The process for college recruitment begins much earlier than the normal college application process. These athletes explain that it is definitely much more stressful, but also a relief because it is decided so soon. At the beginning of high school, most students already have an idea that they want to pursue a sport in college. Recruitment normally begins at the start of junior year, when students start to look at colleges they would want to attend and are in contact with various coaches. This is followed by a recruit trip, where the schools invite the student to visit the campus and its many facilities, focusing on the sport that they will go after. After submitting their paperwork through admissions, the school makes a decision on the student’s status.
Halle Morris, who committed to Duke University for swimming, says, “I felt relieved because I knew where I wanted to go and committed late September. I think it’s definitely a step up, I’m excited to meet new people and have the new swimmers push me to be my best self.” Makaela Keeve, who committed to Chico State University early senior year for volleyball, felt a mix of different emotions. “Despite wanting to go to this school, I felt anxious and nervous because it was a big decision to make. I’m definitely excited because it’s going to be new and interesting, but it’ll be a good experience as well as a learning experience.” Savannah Jones committed to Georgetown University for softball her sophomore year, and she explains that because the process began so early for her, she was able to finish all the requirements needed for admissions; thus, making the rest of high school smooth sailing.
These students were all introduced to their sport at some point in their youth, allowing them to pick up new skills as they grew over the years. Lomax Turner committed to Tufts University early senior year, and states that swimming was instantly something he loved as a kid, allowing him to realize that it was what he wanted to continue in college. He adds that it’s “a huge time commitment, but if you’re serious about it, it’s worth it.” Senior Nathaniel Cunnan, a swimmer on the Marin Pirates alongside Turner, recently committed to University of Pennsylvania. He describes the anticipation of getting a final answer and how nervous it made him. As soon as he got the call, he was ecstatic. “I was pretty nervous for two weeks before, and then when I did get in it was all over from there- I just thought ‘we’re into college now, we’re good’ so I felt a lot of relief.”

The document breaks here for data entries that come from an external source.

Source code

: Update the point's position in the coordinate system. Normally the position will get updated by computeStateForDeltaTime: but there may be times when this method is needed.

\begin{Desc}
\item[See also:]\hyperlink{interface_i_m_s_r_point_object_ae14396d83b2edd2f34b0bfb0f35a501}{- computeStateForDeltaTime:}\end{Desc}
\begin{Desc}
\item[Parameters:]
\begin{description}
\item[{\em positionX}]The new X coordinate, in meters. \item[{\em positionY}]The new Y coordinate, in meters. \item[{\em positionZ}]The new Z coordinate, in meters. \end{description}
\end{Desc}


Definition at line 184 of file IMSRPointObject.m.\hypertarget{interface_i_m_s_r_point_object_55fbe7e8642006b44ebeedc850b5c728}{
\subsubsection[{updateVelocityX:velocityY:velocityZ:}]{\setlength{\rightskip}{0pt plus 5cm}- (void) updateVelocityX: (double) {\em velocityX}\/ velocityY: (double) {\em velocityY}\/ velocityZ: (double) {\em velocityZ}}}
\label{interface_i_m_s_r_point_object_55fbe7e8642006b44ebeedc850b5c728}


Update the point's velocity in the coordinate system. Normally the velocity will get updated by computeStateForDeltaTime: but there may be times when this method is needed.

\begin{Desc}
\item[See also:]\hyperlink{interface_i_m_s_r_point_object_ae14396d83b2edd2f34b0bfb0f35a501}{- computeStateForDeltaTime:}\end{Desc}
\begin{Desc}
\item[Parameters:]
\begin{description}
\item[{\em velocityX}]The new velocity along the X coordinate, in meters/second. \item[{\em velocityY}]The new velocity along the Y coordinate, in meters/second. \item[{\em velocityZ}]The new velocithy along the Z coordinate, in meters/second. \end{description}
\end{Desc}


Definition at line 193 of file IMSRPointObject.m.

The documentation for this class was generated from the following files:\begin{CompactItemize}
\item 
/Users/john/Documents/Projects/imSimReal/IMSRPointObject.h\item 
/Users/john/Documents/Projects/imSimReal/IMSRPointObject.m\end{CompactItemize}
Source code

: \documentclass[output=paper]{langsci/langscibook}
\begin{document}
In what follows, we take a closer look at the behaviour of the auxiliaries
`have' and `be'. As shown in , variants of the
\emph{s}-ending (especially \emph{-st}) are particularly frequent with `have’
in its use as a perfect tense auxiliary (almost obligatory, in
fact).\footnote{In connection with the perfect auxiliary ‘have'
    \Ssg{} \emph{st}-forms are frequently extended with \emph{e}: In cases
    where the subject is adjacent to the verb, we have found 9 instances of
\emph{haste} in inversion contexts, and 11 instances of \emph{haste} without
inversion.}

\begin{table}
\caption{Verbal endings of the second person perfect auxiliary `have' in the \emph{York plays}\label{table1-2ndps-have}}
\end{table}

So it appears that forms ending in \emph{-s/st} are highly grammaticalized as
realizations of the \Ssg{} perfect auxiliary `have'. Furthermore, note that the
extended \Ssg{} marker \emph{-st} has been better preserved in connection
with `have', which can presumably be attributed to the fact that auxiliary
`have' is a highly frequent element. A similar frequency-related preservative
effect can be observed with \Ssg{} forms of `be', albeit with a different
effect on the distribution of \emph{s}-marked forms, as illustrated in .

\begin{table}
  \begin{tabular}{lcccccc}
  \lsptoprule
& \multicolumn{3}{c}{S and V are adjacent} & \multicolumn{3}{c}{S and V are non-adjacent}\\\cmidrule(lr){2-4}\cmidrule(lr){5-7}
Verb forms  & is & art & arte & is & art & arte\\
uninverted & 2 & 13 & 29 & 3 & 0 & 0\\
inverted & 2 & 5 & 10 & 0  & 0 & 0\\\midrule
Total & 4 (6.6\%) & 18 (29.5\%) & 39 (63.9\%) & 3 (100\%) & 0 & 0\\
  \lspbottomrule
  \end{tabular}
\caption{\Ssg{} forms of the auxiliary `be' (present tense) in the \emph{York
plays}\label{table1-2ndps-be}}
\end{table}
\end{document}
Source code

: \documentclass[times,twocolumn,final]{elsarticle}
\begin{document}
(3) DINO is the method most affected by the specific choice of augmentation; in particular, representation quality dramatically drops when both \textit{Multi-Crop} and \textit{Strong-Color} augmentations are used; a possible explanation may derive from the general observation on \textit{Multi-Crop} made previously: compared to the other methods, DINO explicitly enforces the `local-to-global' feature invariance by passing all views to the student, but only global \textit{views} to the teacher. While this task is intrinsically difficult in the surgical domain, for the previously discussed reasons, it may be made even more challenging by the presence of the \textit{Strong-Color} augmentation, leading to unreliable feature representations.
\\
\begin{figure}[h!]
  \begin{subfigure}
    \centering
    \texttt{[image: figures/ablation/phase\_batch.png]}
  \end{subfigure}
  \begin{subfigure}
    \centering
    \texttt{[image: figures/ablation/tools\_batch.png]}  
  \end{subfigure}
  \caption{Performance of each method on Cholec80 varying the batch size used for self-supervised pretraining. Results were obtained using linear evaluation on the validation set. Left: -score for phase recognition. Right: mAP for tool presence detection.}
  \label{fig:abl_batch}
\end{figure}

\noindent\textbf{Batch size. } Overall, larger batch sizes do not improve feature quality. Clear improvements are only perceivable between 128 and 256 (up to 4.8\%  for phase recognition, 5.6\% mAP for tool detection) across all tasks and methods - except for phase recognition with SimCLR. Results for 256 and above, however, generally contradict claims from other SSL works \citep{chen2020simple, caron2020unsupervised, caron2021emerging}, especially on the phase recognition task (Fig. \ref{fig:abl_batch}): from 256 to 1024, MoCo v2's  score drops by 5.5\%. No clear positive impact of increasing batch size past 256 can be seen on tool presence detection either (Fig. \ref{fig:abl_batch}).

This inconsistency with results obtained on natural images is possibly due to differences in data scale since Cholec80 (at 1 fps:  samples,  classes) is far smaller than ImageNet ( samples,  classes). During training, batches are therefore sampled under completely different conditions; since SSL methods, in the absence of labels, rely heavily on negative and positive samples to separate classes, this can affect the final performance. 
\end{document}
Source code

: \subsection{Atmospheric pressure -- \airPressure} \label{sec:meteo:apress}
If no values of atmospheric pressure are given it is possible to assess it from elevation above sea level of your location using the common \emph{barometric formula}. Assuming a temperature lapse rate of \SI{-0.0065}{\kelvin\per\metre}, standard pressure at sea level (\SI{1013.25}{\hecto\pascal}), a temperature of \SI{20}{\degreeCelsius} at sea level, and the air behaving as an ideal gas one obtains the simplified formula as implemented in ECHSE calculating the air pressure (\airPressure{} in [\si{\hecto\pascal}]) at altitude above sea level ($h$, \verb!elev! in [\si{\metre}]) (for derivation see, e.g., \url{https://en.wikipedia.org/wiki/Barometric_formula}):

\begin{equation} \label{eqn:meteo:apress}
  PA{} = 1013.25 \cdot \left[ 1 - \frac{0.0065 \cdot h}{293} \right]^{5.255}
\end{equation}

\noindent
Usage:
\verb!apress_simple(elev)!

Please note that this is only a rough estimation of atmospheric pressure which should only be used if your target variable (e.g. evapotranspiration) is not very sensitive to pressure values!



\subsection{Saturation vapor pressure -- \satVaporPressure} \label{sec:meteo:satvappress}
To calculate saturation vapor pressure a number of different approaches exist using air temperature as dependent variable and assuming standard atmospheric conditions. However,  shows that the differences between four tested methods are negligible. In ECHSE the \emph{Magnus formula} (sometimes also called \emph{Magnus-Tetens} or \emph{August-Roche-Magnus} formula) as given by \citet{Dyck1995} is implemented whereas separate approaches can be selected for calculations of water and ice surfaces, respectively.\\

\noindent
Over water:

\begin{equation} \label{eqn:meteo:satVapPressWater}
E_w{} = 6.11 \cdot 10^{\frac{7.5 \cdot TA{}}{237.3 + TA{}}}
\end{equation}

As a college athlete, look for the school that fits best with a good balance of sports, school, social life, and extracurricular activities. Lomax Turner explains that his process of picking schools was conflicting, but after two recruitment trips to Georgetown and Tufts University, the answer was clearer. “Division 3 is a lot more chill,” he states, “it’s more academics over swim, there is less competition [at Tufts] and it just seemed more my level.”
Starting a sport young plays a key role because it allows one to grow in the sport, and later realize if it is something worth doing for more time. By the time high school rolls around, athletes are prepared for the effort to put into the college recruitment process. Makaela Keeve advises, “Keep your grades up, and definitely prepare early. Don’t expect things to just fall into your lap. You have to go out and create your own opportunities, and motivate yourself to be a better person.” Playing a sport in college requires a lot of time and effort, but for the dedicated athletes out there who love their sport, putting in all the work will be completely worth it.